ABOUT THIS EXERCISE
Lines from the one containing "29 - RVIZ](/en/imgs/fig29.png)" to the end of the data below are to be restated exactly, with both ends included and nothing else.

^^^^

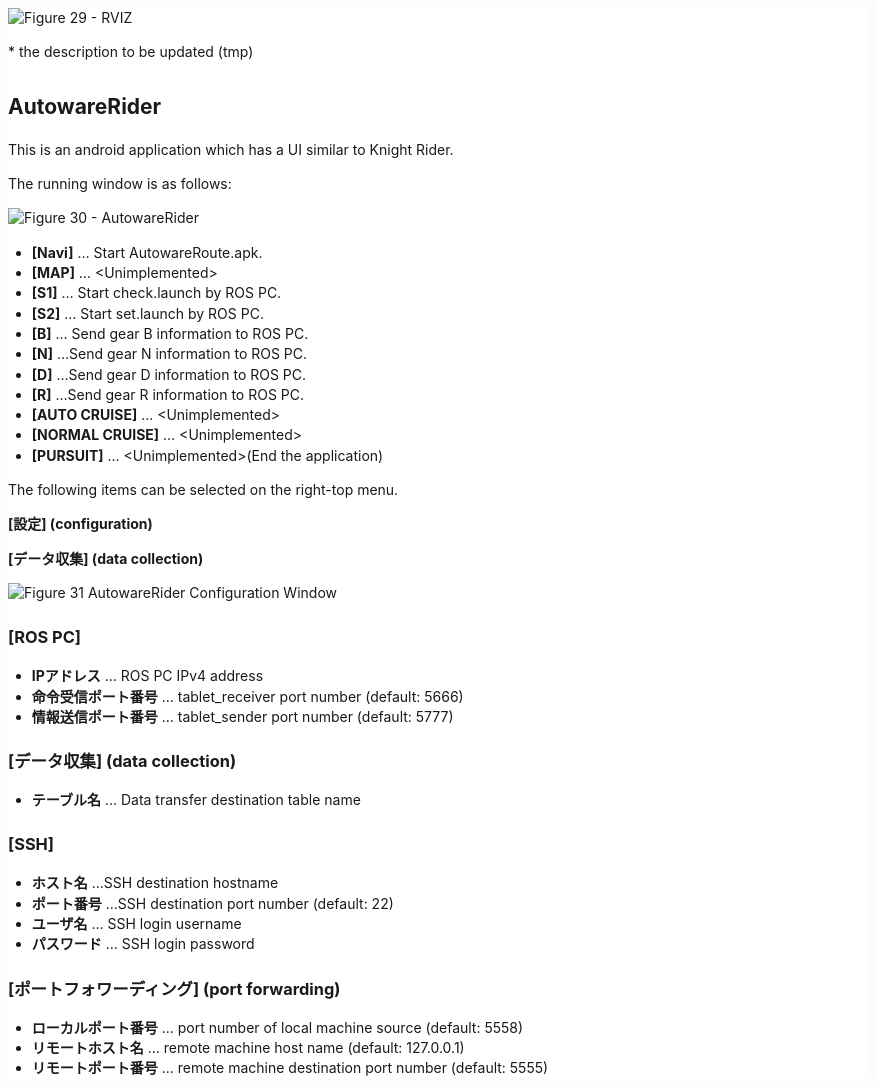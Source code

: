 ![Figure 29 - RVIZ](/en/imgs/fig29.png)

\* the description to be updated (tmp)

## AutowareRider

This is an android application which has a UI similar to Knight Rider.

The running window is as follows:

![Figure 30 - AutowareRider](/en/imgs/fig30.png)

-  **\[Navi\]** … Start AutowareRoute.apk.
-  **\[MAP\]** … &lt;Unimplemented&gt;
-  **\[S1\]** … Start check.launch by ROS PC.
-  **\[S2\]** … Start set.launch by ROS PC.
-  **\[B\]** … Send gear B information to ROS PC.
-  **\[N\]** …Send gear N information to ROS PC.
-  **\[D\]** …Send gear D information to ROS PC.
-  **\[R\]** …Send gear R information to ROS PC.
-  **\[AUTO CRUISE\]** … &lt;Unimplemented&gt;
-  **\[NORMAL CRUISE\]** … &lt;Unimplemented&gt;
-  **\[PURSUIT\]** … &lt;Unimplemented&gt;(End the application)

The following items can be selected on the right-top menu.

**\[設定\] (configuration)**

**\[データ収集\] (data collection)**

![Figure 31 AutowareRider Configuration Window](/en/imgs/fig31.png)

### \[ROS PC\]

-  **IPアドレス** … ROS PC IPv4 address
-  **命令受信ポート番号** … tablet\_receiver port number (default: 5666)
-  **情報送信ポート番号** … tablet\_sender port number (default: 5777)

### \[データ収集\] (data collection)

-  **テーブル名** … Data transfer destination table name

### \[SSH\]

-  **ホスト名** …SSH destination hostname
-  **ポート番号** …SSH destination port number (default: 22)
-  **ユーザ名** … SSH login username
-  **パスワード** … SSH login password

### \[ポートフォワーディング\] (port forwarding)

-  **ローカルポート番号** … port number of local machine source (default: 5558)
-  **リモートホスト名** … remote machine host name (default: 127.0.0.1)
-  **リモートポート番号** … remote machine destination port number (default: 5555)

^^^^

ANSWER SPACE
: ![Figure 29 - RVIZ](/en/imgs/fig29.png)

\* the description to be updated (tmp)

## AutowareRider

This is an android application which has a UI similar to Knight Rider.

The running window is as follows:

![Figure 30 - AutowareRider](/en/imgs/fig30.png)

-  **\[Navi\]** … Start AutowareRoute.apk.
-  **\[MAP\]** … &lt;Unimplemented&gt;
-  **\[S1\]** … Start check.launch by ROS PC.
-  **\[S2\]** … Start set.launch by ROS PC.
-  **\[B\]** … Send gear B information to ROS PC.
-  **\[N\]** …Send gear N information to ROS PC.
-  **\[D\]** …Send gear D information to ROS PC.
-  **\[R\]** …Send gear R information to ROS PC.
-  **\[AUTO CRUISE\]** … &lt;Unimplemented&gt;
-  **\[NORMAL CRUISE\]** … &lt;Unimplemented&gt;
-  **\[PURSUIT\]** … &lt;Unimplemented&gt;(End the application)

The following items can be selected on the right-top menu.

**\[設定\] (configuration)**

**\[データ収集\] (data collection)**

![Figure 31 AutowareRider Configuration Window](/en/imgs/fig31.png)

### \[ROS PC\]

-  **IPアドレス** … ROS PC IPv4 address
-  **命令受信ポート番号** … tablet\_receiver port number (default: 5666)
-  **情報送信ポート番号** … tablet\_sender port number (default: 5777)

### \[データ収集\] (data collection)

-  **テーブル名** … Data transfer destination table name

### \[SSH\]

-  **ホスト名** …SSH destination hostname
-  **ポート番号** …SSH destination port number (default: 22)
-  **ユーザ名** … SSH login username
-  **パスワード** … SSH login password

### \[ポートフォワーディング\] (port forwarding)

-  **ローカルポート番号** … port number of local machine source (default: 5558)
-  **リモートホスト名** … remote machine host name (default: 127.0.0.1)
-  **リモートポート番号** … remote machine destination port number (default: 5555)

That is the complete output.